母は昨年白内障を患い、目が見えにくくなったのを機に免許を返納し、愛車も処分した。
バスも通らないど田舎ゆえ、車と免許がないとさぞかし不便だろうと思ったら、そうでもないという。
元々買い物が嫌いなんである。
金を使うのが嫌いなのではなく、人に買ったものを見られるのが嫌という自意識過剰気味な性格によるものなので根が深い…
日常品、食品は同居の弟がメモを片手に買いに行き、もしくは商売をしている親戚に頼んで宅配してもらい、野菜は家の前の畑で自作、米は古い友人達から買い付け、特に食生活に不自由はない…。
食生活においてただひとつ足りないもの、それは田舎の女性の社交「お茶飲み」の茶菓子が足りないのが悩みなんだという。
そりゃそうだな、ジャンクフード世代の弟におばちゃんのお茶飲み用茶菓子を用意するセンスはないわな。

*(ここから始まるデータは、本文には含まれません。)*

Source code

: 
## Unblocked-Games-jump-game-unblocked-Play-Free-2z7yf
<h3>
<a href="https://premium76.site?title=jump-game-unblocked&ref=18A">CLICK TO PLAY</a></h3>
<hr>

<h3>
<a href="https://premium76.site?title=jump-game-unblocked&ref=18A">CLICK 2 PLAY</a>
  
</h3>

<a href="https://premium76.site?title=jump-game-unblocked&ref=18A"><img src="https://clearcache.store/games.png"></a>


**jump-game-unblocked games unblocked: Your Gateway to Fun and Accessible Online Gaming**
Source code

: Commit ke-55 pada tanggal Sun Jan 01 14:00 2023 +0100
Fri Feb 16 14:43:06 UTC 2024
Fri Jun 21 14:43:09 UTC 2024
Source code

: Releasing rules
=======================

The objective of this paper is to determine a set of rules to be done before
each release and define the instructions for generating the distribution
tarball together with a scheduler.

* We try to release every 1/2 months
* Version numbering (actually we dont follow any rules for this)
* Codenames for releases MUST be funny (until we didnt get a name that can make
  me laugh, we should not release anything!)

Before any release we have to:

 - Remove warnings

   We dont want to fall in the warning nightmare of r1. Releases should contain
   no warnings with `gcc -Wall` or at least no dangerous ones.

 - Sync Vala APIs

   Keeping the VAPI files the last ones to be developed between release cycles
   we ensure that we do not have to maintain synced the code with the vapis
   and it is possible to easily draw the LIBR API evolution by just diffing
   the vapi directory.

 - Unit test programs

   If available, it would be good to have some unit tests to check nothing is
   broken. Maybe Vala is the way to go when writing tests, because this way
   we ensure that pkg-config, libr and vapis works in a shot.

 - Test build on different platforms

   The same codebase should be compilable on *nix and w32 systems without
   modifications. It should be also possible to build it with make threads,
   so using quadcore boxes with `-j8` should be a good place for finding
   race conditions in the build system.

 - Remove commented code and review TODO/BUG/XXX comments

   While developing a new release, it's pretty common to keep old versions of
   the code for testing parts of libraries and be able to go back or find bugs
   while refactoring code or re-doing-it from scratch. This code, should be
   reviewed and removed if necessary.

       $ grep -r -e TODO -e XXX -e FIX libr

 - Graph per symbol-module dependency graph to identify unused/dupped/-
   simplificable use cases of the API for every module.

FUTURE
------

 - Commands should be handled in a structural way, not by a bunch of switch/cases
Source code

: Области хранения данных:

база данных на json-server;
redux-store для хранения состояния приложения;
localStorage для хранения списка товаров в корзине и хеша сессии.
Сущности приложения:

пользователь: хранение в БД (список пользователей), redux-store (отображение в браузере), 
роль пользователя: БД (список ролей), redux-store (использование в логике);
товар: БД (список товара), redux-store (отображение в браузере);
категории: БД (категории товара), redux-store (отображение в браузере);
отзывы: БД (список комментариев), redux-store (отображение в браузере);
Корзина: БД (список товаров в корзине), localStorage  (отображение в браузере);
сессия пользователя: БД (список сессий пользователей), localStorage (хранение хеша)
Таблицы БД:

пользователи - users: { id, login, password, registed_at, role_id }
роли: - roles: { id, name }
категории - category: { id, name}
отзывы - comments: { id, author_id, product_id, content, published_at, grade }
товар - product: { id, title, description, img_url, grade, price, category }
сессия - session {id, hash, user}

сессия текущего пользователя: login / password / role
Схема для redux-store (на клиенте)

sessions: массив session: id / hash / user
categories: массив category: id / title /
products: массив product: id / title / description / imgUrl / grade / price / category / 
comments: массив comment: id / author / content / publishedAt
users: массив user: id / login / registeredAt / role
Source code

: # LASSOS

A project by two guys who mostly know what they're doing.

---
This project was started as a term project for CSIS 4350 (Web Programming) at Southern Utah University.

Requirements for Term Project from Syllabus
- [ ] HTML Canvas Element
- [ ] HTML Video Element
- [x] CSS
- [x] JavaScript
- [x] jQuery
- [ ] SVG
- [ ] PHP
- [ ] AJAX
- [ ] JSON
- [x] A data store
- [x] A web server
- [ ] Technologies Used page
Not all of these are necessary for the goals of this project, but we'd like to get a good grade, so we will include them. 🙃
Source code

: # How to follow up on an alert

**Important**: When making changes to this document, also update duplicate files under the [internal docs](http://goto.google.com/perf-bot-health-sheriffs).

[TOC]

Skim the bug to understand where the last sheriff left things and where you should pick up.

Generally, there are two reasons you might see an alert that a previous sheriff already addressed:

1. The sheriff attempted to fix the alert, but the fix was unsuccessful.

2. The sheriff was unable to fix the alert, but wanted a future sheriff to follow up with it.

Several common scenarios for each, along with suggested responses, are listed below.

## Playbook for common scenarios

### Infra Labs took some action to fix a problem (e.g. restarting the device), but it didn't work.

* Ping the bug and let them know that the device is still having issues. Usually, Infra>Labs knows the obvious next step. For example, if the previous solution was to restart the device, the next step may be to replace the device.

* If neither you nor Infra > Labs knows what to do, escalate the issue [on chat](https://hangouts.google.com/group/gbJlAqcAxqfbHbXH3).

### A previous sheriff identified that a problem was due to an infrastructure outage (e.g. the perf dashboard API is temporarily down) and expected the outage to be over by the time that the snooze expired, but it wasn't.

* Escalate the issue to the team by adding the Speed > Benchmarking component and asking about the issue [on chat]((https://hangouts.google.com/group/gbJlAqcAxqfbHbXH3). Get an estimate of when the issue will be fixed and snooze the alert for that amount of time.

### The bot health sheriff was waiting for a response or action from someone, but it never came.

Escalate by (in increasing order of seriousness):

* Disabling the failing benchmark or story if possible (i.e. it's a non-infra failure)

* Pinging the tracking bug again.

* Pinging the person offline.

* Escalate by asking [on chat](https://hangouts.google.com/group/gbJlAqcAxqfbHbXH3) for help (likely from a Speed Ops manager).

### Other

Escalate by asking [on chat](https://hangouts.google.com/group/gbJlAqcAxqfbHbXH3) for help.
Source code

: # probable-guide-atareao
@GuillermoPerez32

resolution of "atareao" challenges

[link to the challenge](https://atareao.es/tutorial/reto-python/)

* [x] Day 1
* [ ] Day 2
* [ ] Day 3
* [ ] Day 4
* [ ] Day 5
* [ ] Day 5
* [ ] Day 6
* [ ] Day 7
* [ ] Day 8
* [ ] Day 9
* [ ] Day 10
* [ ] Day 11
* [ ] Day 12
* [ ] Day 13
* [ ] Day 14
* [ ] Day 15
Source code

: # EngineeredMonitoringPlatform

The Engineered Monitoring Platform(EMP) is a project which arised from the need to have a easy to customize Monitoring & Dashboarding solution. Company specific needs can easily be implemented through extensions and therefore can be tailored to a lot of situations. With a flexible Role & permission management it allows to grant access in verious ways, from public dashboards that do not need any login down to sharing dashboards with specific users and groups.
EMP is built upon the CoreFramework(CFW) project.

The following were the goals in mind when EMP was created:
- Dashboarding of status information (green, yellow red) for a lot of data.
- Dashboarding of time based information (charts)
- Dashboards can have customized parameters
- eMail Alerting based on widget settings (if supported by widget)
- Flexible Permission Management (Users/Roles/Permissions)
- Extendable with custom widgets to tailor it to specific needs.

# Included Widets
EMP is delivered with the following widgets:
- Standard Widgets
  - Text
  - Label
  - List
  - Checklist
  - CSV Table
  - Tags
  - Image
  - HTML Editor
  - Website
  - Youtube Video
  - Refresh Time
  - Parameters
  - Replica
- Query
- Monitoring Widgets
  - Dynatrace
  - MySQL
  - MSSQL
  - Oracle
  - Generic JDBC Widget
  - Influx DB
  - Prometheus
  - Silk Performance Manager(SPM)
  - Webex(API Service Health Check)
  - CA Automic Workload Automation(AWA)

じゃあ弟の運転で町に買いに行けばいいじゃないかと思うのだが、前述の理由で買い物が嫌い。じゃあどうすんだよ?
ということで、母の話を聞いた結果、私が実家に行く時(月に1.2回)の手土産は「お茶飲みのお茶菓子」ということになった。
最初は訳が分からず近所のスーパーで買った「いかにもおばちゃんの好きそうな茶菓子(ひとくち羊羹とかまんじゅうとか)を持っていったのだが、何回か持っていくうちに、コツというか傾向と対策を掴んできた。
母は「カルディ」とか「イカリスーパー」とか「成城石井」とかで売っている、ちょっと小洒落たお茶菓子を喜ぶのである!
(たしかに、実家の町にはどれもないわ。ウチの近所にもないけどな!)
ちょっと毛色の変わった菓子を出せば、話題も広がるし(そこらへんの話術は巧み)ちょっとステキなパッケージに枯れた心も踊るらしい…
田舎のおばちゃんだけど、心はいつまでも貴婦人なんである。
そこにデパートで買ったちょっとした菓子(モロゾフとかメリーズとか…)などちょっと入れておけば大満足✨近所の人にいただきものをした時にお返しに渡せば母の虚栄心は完璧なものとなるのであった。
最近の我が家には実家用に「お菓子袋」を用意し、先述した店に行った時は必ず母の好きそうなものを買ってストックするようにしている。
もう一つ、気づいたことは母は「カルディ」の紙袋が好きだということ。
丈夫だし、ちょっとおしゃれだし、田舎にはないお店なので何かお返しを渡す時に都合がいいらしい。一枚何十円かするのだが、母が喜ぶならそりゃ買いますとも!
母が元気なうちは、数少なくなったお友達、幼なじみといった貴婦人の皆さんとお茶会をするであろう。
そのささやかな楽しみの手伝いができればと思っている。